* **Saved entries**
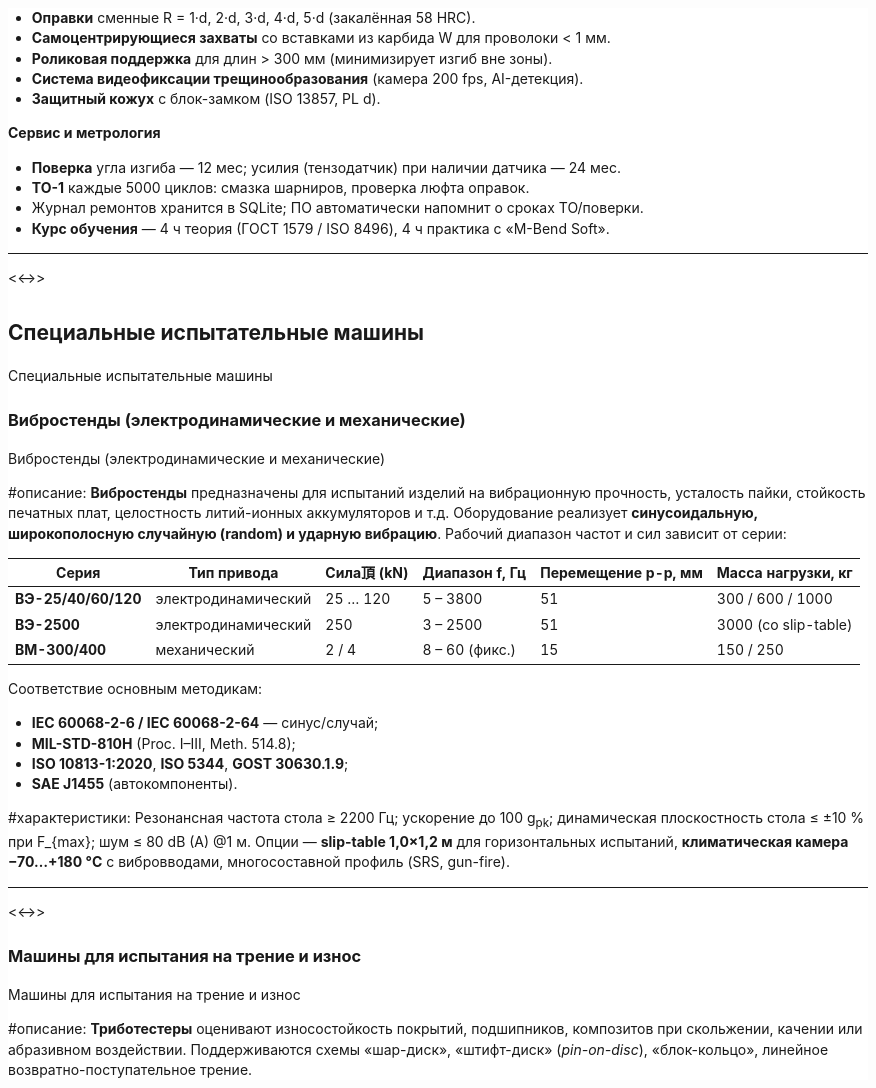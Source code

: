 * **Оправки** сменные R = 1·d, 2·d, 3·d, 4·d, 5·d (закалённая 58 HRC).
* **Самоцентрирующиеся захваты** со вставками из карбида W для проволоки < 1 мм.
* **Роликовая поддержка** для длин > 300 мм (минимизирует изгиб вне зоны).
* **Система видеофиксации трещинообразования** (камера 200 fps, AI-детекция).
* **Защитный кожух** с блок-замком (ISO 13857, PL d).

**Сервис и метрология**

* **Поверка** угла изгиба — 12 мес; усилия (тензодатчик) при наличии датчика — 24 мес.
* **ТО-1** каждые 5000 циклов: смазка шарниров, проверка люфта оправок.
* Журнал ремонтов хранится в SQLite; ПО автоматически напомнит о сроках ТО/поверки.
* **Курс обучения** — 4 ч теория (ГОСТ 1579 / ISO 8496), 4 ч практика c «M-Bend Soft».


---
<<->>
## Специальные испытательные машины
Специальные испытательные машины

### Вибростенды (электродинамические и механические)
Вибростенды (электродинамические и механические)

\#описание: **Вибростенды** предназначены для испытаний изделий на вибрационную прочность, усталость пайки, стойкость печатных плат, целостность литий-ионных аккумуляторов и т.д. Оборудование реализует **синусоидальную, широкополосную случайную (random) и ударную вибрацию**. Рабочий диапазон частот и сил зависит от серии:

| Серия               | Тип привода         | Сила頂 (kN) | Диапазон f, Гц | Перемещение p-p, мм | Масса нагрузки, кг   |
| ------------------- | ------------------- | ---------- | -------------- | ------------------- | -------------------- |
| **ВЭ-25/40/60/120** | электродинамический | 25 … 120   | 5 – 3800       | 51                  | 300 / 600 / 1000     |
| **ВЭ-2500**         | электродинамический | 250        | 3 – 2500       | 51                  | 3000 (со slip-table) |
| **ВМ-300/400**      | механический        | 2 / 4      | 8 – 60 (фикс.) | 15                  | 150 / 250            |

Соответствие основным методикам:

* **IEC 60068-2-6 / IEC 60068-2-64** — синус/случай;
* **MIL-STD-810H** (Proc. I–III, Meth. 514.8);
* **ISO 10813-1:2020**, **ISO 5344**, **GOST 30630.1.9**;
* **SAE J1455** (автокомпоненты).

\#характеристики: Резонансная частота стола ≥ 2200 Гц; ускорение до 100 g<sub>pk</sub>; динамическая плоскостность стола ≤ ±10 % при F\_{max}; шум ≤ 80 dB (A) @1 м. Опции — **slip-table 1,0×1,2 м** для горизонтальных испытаний, **климатическая камера −70…+180 °C** с вибровводами, многосоставной профиль (SRS, gun-fire).

---
<<->>
### Машины для испытания на трение и износ
Машины для испытания на трение и износ

\#описание: **Триботестеры** оценивают износостойкость покрытий, подшипников, композитов при скольжении, качении или абразивном воздействии. Поддерживаются схемы «шар-диск», «штифт-диск» (*pin-on-disc*), «блок-кольцо», линейное возвратно-поступательное трение.
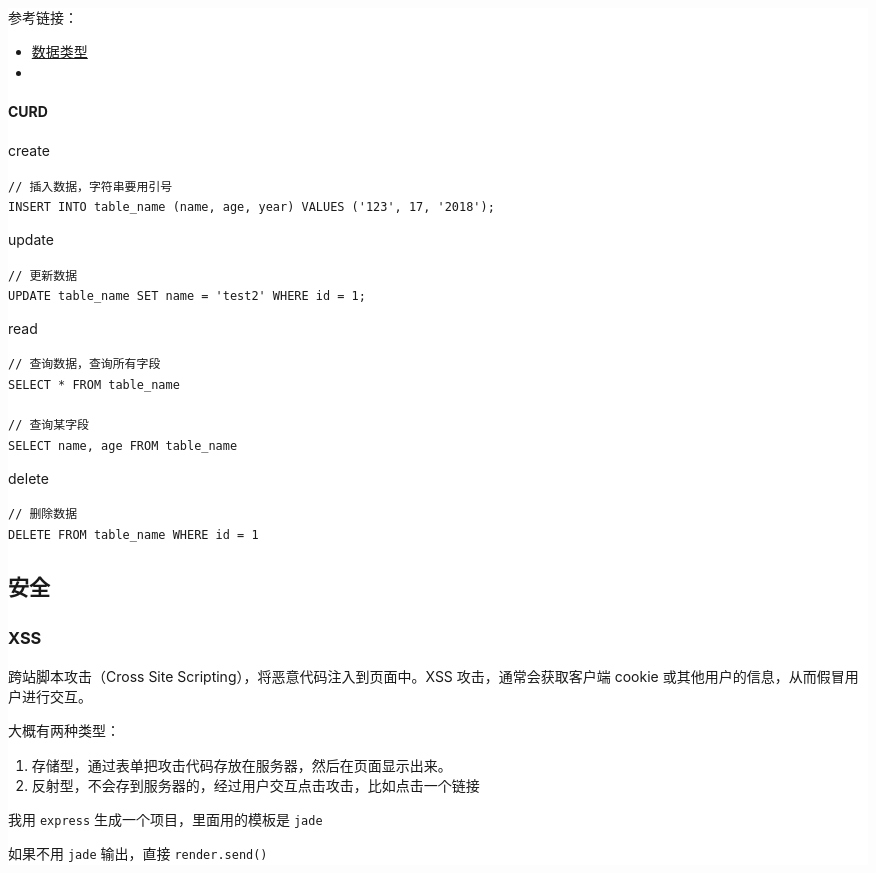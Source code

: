 参考链接：

* [数据类型](http://www.runoob.com/mysql/mysql-data-types.html)
* 

#### CURD

create

```mysql
// 插入数据，字符串要用引号
INSERT INTO table_name (name, age, year) VALUES ('123', 17, '2018');

```

update

```mysql
// 更新数据
UPDATE table_name SET name = 'test2' WHERE id = 1;

```

read

```mysql
// 查询数据，查询所有字段
SELECT * FROM table_name

// 查询某字段
SELECT name, age FROM table_name

```

delete

```mysql
// 删除数据
DELETE FROM table_name WHERE id = 1

```



## 安全

### XSS

跨站脚本攻击（Cross Site Scripting），将恶意代码注入到页面中。XSS 攻击，通常会获取客户端 cookie 或其他用户的信息，从而假冒用户进行交互。

大概有两种类型：

1. 存储型，通过表单把攻击代码存放在服务器，然后在页面显示出来。
2. 反射型，不会存到服务器的，经过用户交互点击攻击，比如点击一个链接

我用 `express` 生成一个项目，里面用的模板是 `jade` 

如果不用 `jade` 输出，直接 `render.send()`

* **Work required**
One figure is all that is needed: the number of lines above in which the word "WHERE" appears.

* **Problem solution**
2